La realidad de muchas familias dista de esa imagen festiva. Hay padres que lo entregan todo para garantizarles a sus hijos lo indispensable; madres y abuelos que recorren distintos lugares en busca de un par de zapatos o de una libreta; hogares donde se prioriza la alimentación de los pequeños, aunque ello implique renunciar a otras necesidades. Hay estudiantes que enfrentan carencias silenciosas y universitarios que asisten a clases con hambre, intentando sostener sus estudios en medio de una precariedad que no debería formar parte de la vida académica.

No se trata de desconocer la importancia de la educación cubana ni de restar valor al trabajo de los docentes. Precisamente porque la educación es un derecho esencial y un pilar de la sociedad, debe hablarse con honestidad sobre los problemas que la afectan. La vocación de los maestros no puede sustituir indefinidamente los recursos, la alimentación, la electricidad, el transporte y las condiciones dignas que necesitan las escuelas y los estudiantes.

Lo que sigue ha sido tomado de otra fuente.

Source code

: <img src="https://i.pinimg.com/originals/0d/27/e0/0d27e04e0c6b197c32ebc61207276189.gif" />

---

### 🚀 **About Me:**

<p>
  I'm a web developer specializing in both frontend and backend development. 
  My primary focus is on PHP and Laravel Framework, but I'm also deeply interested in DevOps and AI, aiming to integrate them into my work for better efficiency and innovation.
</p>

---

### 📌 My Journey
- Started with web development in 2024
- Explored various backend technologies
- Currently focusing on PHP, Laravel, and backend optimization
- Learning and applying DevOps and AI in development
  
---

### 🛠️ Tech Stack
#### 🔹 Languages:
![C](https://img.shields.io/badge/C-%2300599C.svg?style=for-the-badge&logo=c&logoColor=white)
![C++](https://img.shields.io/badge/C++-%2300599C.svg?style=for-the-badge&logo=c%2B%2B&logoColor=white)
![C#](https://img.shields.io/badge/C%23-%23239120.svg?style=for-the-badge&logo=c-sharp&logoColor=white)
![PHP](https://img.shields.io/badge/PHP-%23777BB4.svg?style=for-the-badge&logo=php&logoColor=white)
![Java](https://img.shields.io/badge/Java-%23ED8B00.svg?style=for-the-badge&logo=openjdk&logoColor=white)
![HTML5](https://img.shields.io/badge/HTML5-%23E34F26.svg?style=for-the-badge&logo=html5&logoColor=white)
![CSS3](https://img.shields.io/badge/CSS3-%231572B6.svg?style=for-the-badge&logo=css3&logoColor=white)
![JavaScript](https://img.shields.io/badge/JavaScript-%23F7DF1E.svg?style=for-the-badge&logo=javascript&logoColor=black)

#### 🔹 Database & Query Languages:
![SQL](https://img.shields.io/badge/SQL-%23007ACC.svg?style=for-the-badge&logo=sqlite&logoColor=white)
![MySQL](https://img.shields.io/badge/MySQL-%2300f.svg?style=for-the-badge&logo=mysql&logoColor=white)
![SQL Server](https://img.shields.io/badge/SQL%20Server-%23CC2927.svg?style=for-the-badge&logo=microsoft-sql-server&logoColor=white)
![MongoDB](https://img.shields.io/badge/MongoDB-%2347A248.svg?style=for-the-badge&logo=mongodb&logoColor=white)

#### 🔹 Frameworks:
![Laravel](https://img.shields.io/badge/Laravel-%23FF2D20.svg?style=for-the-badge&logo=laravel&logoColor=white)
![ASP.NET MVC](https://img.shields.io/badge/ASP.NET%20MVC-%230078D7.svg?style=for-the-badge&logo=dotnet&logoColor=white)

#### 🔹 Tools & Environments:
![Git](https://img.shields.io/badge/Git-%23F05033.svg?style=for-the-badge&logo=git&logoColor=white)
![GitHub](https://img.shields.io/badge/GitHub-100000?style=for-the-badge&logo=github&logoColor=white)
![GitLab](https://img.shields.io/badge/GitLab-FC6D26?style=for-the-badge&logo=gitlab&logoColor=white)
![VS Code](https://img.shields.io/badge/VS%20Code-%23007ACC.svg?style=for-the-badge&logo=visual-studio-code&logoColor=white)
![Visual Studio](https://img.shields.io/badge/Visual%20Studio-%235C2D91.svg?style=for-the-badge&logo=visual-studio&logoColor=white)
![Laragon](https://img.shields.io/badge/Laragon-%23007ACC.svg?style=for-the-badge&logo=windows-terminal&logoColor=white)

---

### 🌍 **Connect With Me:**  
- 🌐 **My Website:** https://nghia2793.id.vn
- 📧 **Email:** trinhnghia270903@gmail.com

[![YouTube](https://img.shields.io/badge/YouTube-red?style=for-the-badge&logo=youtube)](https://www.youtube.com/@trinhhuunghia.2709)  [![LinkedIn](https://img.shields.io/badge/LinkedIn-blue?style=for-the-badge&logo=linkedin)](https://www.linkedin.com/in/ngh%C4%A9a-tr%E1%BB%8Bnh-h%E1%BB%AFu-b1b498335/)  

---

El inicio del curso escolar también debería ser una oportunidad para escuchar las preocupaciones de las familias y responder con hechos. Los niños y jóvenes no solo necesitan aulas abiertas: necesitan poder llegar a ellas en condiciones adecuadas, estudiar sin hambre, descansar, contar con materiales y sentirse protegidos. Los educadores, por su parte, merecen respaldo, reconocimiento y mejores condiciones para realizar una labor decisiva.

A pesar de todo, el primero de septiembre volverán a abrirse las puertas de las escuelas. Volverán los uniformes, los cuadernos, las voces infantiles y el empeño de quienes siguen creyendo en el valor de aprender. Muchas familias harán un esfuerzo extraordinario para que sus hijos no abandonen sus metas. Muchos estudiantes continuarán adelante, incluso cuando las circunstancias parezcan decirles lo contrario.

Esa voluntad merece respeto, pero también respuestas. La resistencia de las familias y la entrega de los docentes no deben utilizarse para ocultar las carencias ni para presentar como normal lo que constituye una dificultad seria. La educación no puede sostenerse únicamente sobre sacrificios individuales.

El nuevo curso escolar llega, entonces, entre expectativas y preocupaciones. No será una gran fiesta para todos si las aulas y los hogares continúan enfrentando apagones, escasez, precios inalcanzables y estudiantes con necesidades básicas insatisfechas. Pero sí puede convertirse en una oportunidad para reafirmar algo fundamental: educar a nuestros niños y jóvenes es una responsabilidad colectiva y una prioridad que no admite abandono.

Porque, pese a todo, la educación sigue siendo uno de los pilares esenciales del futuro de Cuba. Defenderla significa garantizar mucho más que la apertura de las escuelas: significa crear las condiciones para que cada niño, adolescente y joven pueda aprender, alimentarse, descansar y avanzar con dignidad.